What's special about someone's relationship with their barber or hair stylist?
In the Hollywood movies, they always have the bartender be the psychologist. In black communities, that's the barber and that's the hairdresser. They are the ones when you're sitting in that chair that you're going to start getting into conversations with. Depending on how long it takes to get your hair done, that conversation could be really intimate.
It's happened to me where I've sat down in the chair and then I got up like, 'Whew, what did we talk about? I think I said too much.' So there is something about that dynamic of you're sitting, someone's standing behind you and they have their fingers in your hair.

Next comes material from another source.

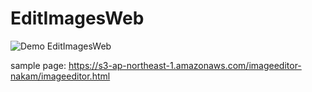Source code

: ﻿# EditImagesWeb

![Demo EditImagesWeb](https://github.com/n01boy/EditImagesWeb/blob/master/public/images/screencapture.gif?raw=true)

sample page:
https://s3-ap-northeast-1.amazonaws.com/imageeditor-nakam/imageeditor.html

What stands out to you about why barbers improve health care?
There's something about that relationship with the barber, even the hair stylist, where they get people talking. If you get people talking, you can also say, 'Hey, you might want to get that checked out.' They might listen to their barber before they would listen to even their partner.
You have almost like a trusted friend that you might see every two weeks or whatever it is and in this busy world that we live in, you can just imagine what kind of consistency that brings to one's life. You always know, I'm getting my hair done. Joe the barber, whatever his name is, is going to hear me out for an hour.
What do you think the lesson for health-care providers is out of all this?
I think that the overall lesson is we're now in the 21st century and I think medical practitioners have to come out of the halls out of the hospital and into the community.